On oublie parfois que derrière l’information, il y a des gens. Derrière la propagande se trouvent des personnes avec leurs propres intérêts, leurs idées, leur passé. On se souvient par exemple d’une journaliste de Ouest-France qui avait mal digéré qu’on dévoile son travail idéologique en 2016, après qu’elle ait publié un article diffamatoire sur Nantes Révoltée. Cette fois, ce sont trois personnes différentes qui participent à la propagande policière.

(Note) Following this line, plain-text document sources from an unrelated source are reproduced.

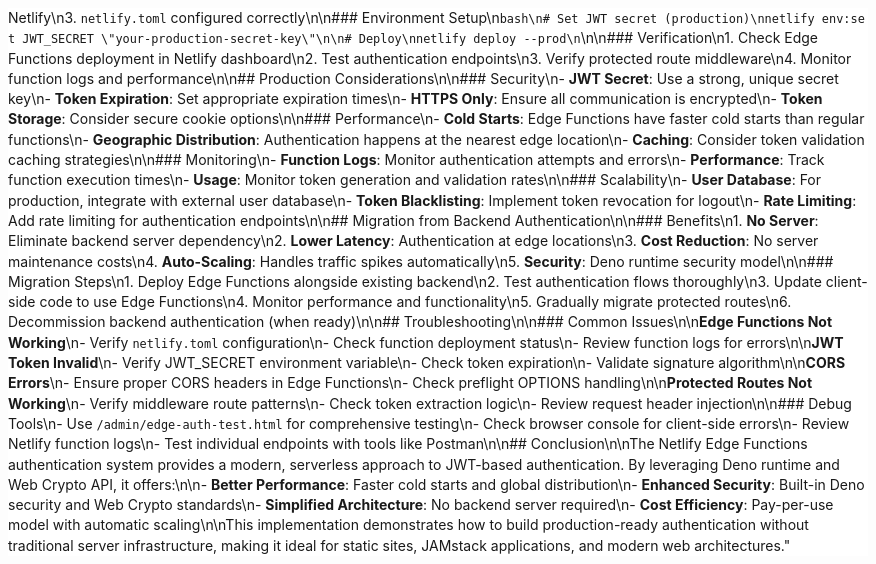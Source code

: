 Netlify\n3. `netlify.toml` configured correctly\n\n### Environment Setup\n```bash\n# Set JWT secret (production)\nnetlify env:set JWT_SECRET \"your-production-secret-key\"\n\n# Deploy\nnetlify deploy --prod\n```\n\n### Verification\n1. Check Edge Functions deployment in Netlify dashboard\n2. Test authentication endpoints\n3. Verify protected route middleware\n4. Monitor function logs and performance\n\n## Production Considerations\n\n### Security\n- **JWT Secret**: Use a strong, unique secret key\n- **Token Expiration**: Set appropriate expiration times\n- **HTTPS Only**: Ensure all communication is encrypted\n- **Token Storage**: Consider secure cookie options\n\n### Performance\n- **Cold Starts**: Edge Functions have faster cold starts than regular functions\n- **Geographic Distribution**: Authentication happens at the nearest edge location\n- **Caching**: Consider token validation caching strategies\n\n### Monitoring\n- **Function Logs**: Monitor authentication attempts and errors\n- **Performance**: Track function execution times\n- **Usage**: Monitor token generation and validation rates\n\n### Scalability\n- **User Database**: For production, integrate with external user database\n- **Token Blacklisting**: Implement token revocation for logout\n- **Rate Limiting**: Add rate limiting for authentication endpoints\n\n## Migration from Backend Authentication\n\n### Benefits\n1. **No Server**: Eliminate backend server dependency\n2. **Lower Latency**: Authentication at edge locations\n3. **Cost Reduction**: No server maintenance costs\n4. **Auto-Scaling**: Handles traffic spikes automatically\n5. **Security**: Deno runtime security model\n\n### Migration Steps\n1. Deploy Edge Functions alongside existing backend\n2. Test authentication flows thoroughly\n3. Update client-side code to use Edge Functions\n4. Monitor performance and functionality\n5. Gradually migrate protected routes\n6. Decommission backend authentication (when ready)\n\n## Troubleshooting\n\n### Common Issues\n\n**Edge Functions Not Working**\n- Verify `netlify.toml` configuration\n- Check function deployment status\n- Review function logs for errors\n\n**JWT Token Invalid**\n- Verify JWT_SECRET environment variable\n- Check token expiration\n- Validate signature algorithm\n\n**CORS Errors**\n- Ensure proper CORS headers in Edge Functions\n- Check preflight OPTIONS handling\n\n**Protected Routes Not Working**\n- Verify middleware route patterns\n- Check token extraction logic\n- Review request header injection\n\n### Debug Tools\n- Use `/admin/edge-auth-test.html` for comprehensive testing\n- Check browser console for client-side errors\n- Review Netlify function logs\n- Test individual endpoints with tools like Postman\n\n## Conclusion\n\nThe Netlify Edge Functions authentication system provides a modern, serverless approach to JWT-based authentication. By leveraging Deno runtime and Web Crypto API, it offers:\n\n- **Better Performance**: Faster cold starts and global distribution\n- **Enhanced Security**: Built-in Deno security and Web Crypto standards\n- **Simplified Architecture**: No backend server required\n- **Cost Efficiency**: Pay-per-use model with automatic scaling\n\nThis implementation demonstrates how to build production-ready authentication without traditional server infrastructure, making it ideal for static sites, JAMstack applications, and modern web architectures."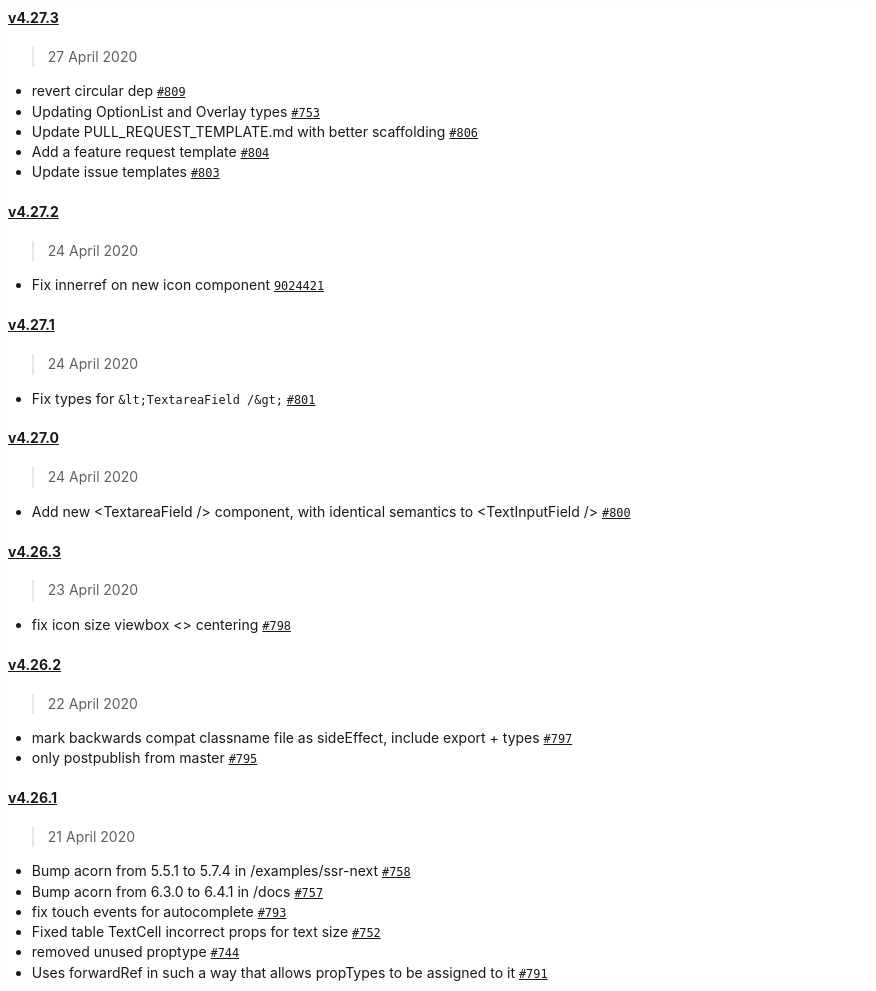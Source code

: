 #### [v4.27.3](https://github.com/Auti0/evergreen/compare/v4.27.2...v4.27.3)

> 27 April 2020

- revert circular dep [`#809`](https://github.com/Auti0/evergreen/pull/809)
- Updating OptionList and Overlay types [`#753`](https://github.com/Auti0/evergreen/pull/753)
- Update PULL_REQUEST_TEMPLATE.md with better scaffolding [`#806`](https://github.com/Auti0/evergreen/pull/806)
- Add a feature request template [`#804`](https://github.com/Auti0/evergreen/pull/804)
- Update issue templates [`#803`](https://github.com/Auti0/evergreen/pull/803)

#### [v4.27.2](https://github.com/Auti0/evergreen/compare/v4.27.1...v4.27.2)

> 24 April 2020

- Fix innerref on new icon component [`9024421`](https://github.com/Auti0/evergreen/commit/9024421a52c13fd8d681af1bea05e67552e7beef)

#### [v4.27.1](https://github.com/Auti0/evergreen/compare/v4.27.0...v4.27.1)

> 24 April 2020

- Fix types for `&lt;TextareaField /&gt;` [`#801`](https://github.com/Auti0/evergreen/pull/801)

#### [v4.27.0](https://github.com/Auti0/evergreen/compare/v4.26.3...v4.27.0)

> 24 April 2020

- Add new &lt;TextareaField /&gt; component, with identical semantics to &lt;TextInputField /&gt; [`#800`](https://github.com/Auti0/evergreen/pull/800)

#### [v4.26.3](https://github.com/Auti0/evergreen/compare/v4.26.2...v4.26.3)

> 23 April 2020

- fix icon size viewbox &lt;&gt; centering [`#798`](https://github.com/Auti0/evergreen/pull/798)

#### [v4.26.2](https://github.com/Auti0/evergreen/compare/v4.26.1...v4.26.2)

> 22 April 2020

- mark backwards compat classname file as sideEffect, include export + types [`#797`](https://github.com/Auti0/evergreen/pull/797)
- only postpublish from master [`#795`](https://github.com/Auti0/evergreen/pull/795)

#### [v4.26.1](https://github.com/Auti0/evergreen/compare/v4.26.0...v4.26.1)

> 21 April 2020

- Bump acorn from 5.5.1 to 5.7.4 in /examples/ssr-next [`#758`](https://github.com/Auti0/evergreen/pull/758)
- Bump acorn from 6.3.0 to 6.4.1 in /docs [`#757`](https://github.com/Auti0/evergreen/pull/757)
- fix touch events for autocomplete [`#793`](https://github.com/Auti0/evergreen/pull/793)
- Fixed table TextCell incorrect props for text size [`#752`](https://github.com/Auti0/evergreen/pull/752)
- removed unused proptype [`#744`](https://github.com/Auti0/evergreen/pull/744)
- Uses forwardRef in such a way that allows propTypes to be assigned to it [`#791`](https://github.com/Auti0/evergreen/pull/791)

Émilie Plantard, la communicante
Le premier reportage sur la CRS 82 a été commis par Émilie Plantard, journaliste à Presse Océan passée par TF1 et M6 pour Bouygues, ainsi que par Hit West et TéléNantes du groupe Ouest-France. Moins que sa carrière évoluant dans des rédactions généralistes privées, ce qui interpelle sur son profil LinkedIn, c’est sa formation. Les études d’Émilie tournent davantage autour de la communication que du journalisme, auquel elle se forme en un an dans une école privée vendéenne aujourd’hui disparue. Autant dire qu’Émilie emprunte la dernière roue du carrosse des écoles de journalisme.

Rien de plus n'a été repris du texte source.